Aller au contenu

Posts from the ‘TVA facturée à tort’ Category

15
Jan

TVA – TVA facturée à tort – nouveau BOFIP

En matière de TVA, il est important d’appliquer la TVA uniquement si elle est due, au bon taux et pour le bon montant. Autrement, la TVA est dite facturée à tort.

Une TVA facturée à tort, c’est un problème ; même si le destinataire de la facture est en principe 100% récupérateur de TVA.

En pratique, les situations dans lesquelles la TVA peut être facturée à tort, sont nombreuses :
– Facturer de la TVA (ou encore l’indiquer dans l’acte transactionnel) s’agissant d’une indemnité en réalité non soumise à la taxe (il est souvent bien difficile de savoir de manière certaine si une indemnité est ou non soumise à la taxe) ;
– Indiquer dans un acte notarié de vente d’immeuble de la TVA alors que l’opération relève de la dispense prévue à l’article 257 bis du CGI ;
– Facturer de la TVA sur une opération exonérée pour laquelle le fournisseur ou le prestataire a oublié d’opter (e.g. les ventes d’immeubles achevés depuis plus de cinq ans ou les baux de locaux professionnels nus ou tous types de prestations de services exonérées et taxables uniquement sur option) ;
– Appliquer la TVA à un taux supérieur à celui normalement applicable.

Une TVA facturée à tort déclenche l’application de trois règles visant à prévenir une perte de recette fiscale.

1. La TVA facturée à tort est due par celui qui l’a facturée.
2. La TVA facturée à tort n’est pas déductible par celui qui reçoit la facture même si celui-ci est récupérateur de taxe.
3. La TVA facturée à tort ne transforme pas une opération exonérée en opération taxée (ni pour la TVA ni pour la taxe sur les salaires).

La TVA qui est facturée à tort soulève donc à la fois des problèmes chez le client (le destinataire de la facture) et chez le fournisseur ou le prestataire (son émetteur).

En effet, nous l’avons vu à l’instant. Le destinataire de la facture, même récupérateur de taxe, ne peut pas déduire la TVA facturée à tort.

Il peut se voir refuser la déduction de la TVA lors du dépôt d’une demande de remboursement de crédit de TVA ou l’occasion d’un contrôle (même si la TVA a, dans un premier temps, fait l’objet d’un remboursement).

S’agissant de l’émetteur de la facture, celui-ci peut avoir des difficultés avec son client lorsque celui-ci se voit contester la déduction de la TVA ainsi facturée par l’administration fiscale.

L’administration fiscale peut également le redresser sur sa propre TVA déductible si elle considère que l’opération était en réalité exonérée et que, par conséquent, cette opération n’autorisait aucun droit à déduction.
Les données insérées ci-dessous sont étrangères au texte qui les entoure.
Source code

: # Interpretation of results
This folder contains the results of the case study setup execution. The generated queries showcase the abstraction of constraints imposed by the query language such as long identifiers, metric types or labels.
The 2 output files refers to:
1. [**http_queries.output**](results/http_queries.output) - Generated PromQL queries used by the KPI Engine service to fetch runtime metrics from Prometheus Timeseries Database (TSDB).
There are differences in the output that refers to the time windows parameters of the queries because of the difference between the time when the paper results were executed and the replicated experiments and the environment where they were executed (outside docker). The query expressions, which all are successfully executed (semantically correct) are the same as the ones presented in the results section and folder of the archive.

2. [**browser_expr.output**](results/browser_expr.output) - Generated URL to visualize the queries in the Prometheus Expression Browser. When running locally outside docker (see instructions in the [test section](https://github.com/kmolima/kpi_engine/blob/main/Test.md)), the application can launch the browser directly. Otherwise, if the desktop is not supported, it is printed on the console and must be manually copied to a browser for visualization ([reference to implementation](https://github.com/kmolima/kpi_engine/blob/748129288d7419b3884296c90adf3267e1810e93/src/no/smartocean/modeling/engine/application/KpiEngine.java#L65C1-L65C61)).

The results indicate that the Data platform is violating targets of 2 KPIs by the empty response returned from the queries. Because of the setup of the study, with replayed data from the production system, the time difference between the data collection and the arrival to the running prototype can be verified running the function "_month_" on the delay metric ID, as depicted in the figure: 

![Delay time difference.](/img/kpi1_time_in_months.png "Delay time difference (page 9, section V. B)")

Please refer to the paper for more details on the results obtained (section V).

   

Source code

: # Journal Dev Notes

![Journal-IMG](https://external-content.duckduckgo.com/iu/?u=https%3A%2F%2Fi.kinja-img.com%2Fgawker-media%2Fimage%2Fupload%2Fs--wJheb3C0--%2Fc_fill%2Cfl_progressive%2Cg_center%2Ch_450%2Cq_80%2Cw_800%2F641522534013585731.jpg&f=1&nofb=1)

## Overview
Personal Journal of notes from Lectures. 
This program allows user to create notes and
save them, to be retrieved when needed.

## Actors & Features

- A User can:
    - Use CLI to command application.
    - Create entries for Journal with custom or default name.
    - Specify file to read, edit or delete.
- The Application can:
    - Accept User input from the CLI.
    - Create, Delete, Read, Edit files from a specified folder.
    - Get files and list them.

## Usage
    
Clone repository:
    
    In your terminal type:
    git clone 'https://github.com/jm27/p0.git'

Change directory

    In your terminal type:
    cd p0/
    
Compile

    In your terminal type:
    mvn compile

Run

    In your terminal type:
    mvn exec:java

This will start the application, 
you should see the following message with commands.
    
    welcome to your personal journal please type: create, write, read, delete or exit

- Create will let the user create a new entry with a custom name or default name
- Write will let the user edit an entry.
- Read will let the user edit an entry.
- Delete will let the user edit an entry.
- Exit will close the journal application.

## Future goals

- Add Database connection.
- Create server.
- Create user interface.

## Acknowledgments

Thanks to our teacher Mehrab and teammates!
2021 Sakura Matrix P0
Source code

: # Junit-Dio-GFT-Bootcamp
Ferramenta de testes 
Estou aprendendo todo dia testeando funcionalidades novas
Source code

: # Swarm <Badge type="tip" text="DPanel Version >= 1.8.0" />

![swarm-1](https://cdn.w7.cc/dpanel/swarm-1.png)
En effet, la TVA facturée à tort ne transforme pas une opération exonérée en opération taxable. De la même manière, des conséquences négatives peuvent également en découler en matière de taxe sur les salaires.

Au quotidien, nous sommes fréquemment confrontés à cette difficulté, a posteriori, à l’occasion d’un redressement ou, en amont, parce qu’il y a un doute sur le régime de TVA applicable à l’opération.

Dans ce dernier cas, si une demande de rescrit n’a pas pu être déposée ou obtenue, les parties doivent se préparer à gérer cette situation…

En pratique, si le risque a été décelé en amont, cela revient à décider, dans les cas les plus simples, si les parties préfèrent (i) ne pas facturer de la TVA et attendre un éventuellement redressement chez l’émetteur de la facture (en recourant le cas échéant au mécanisme de la mention expresse pour informer l’administration et éviter les intérêts de retard si la bonne foi de l’émetteur est reconnue) ou (ii) facturer de la TVA et attendre un redressement chez le destinataire de la facture.

A l’opposé, les réglages peuvent devenir beaucoup plus complexes lorsqu’il s’agit de définir un nouveau prix si l’opération est finalement exonérée.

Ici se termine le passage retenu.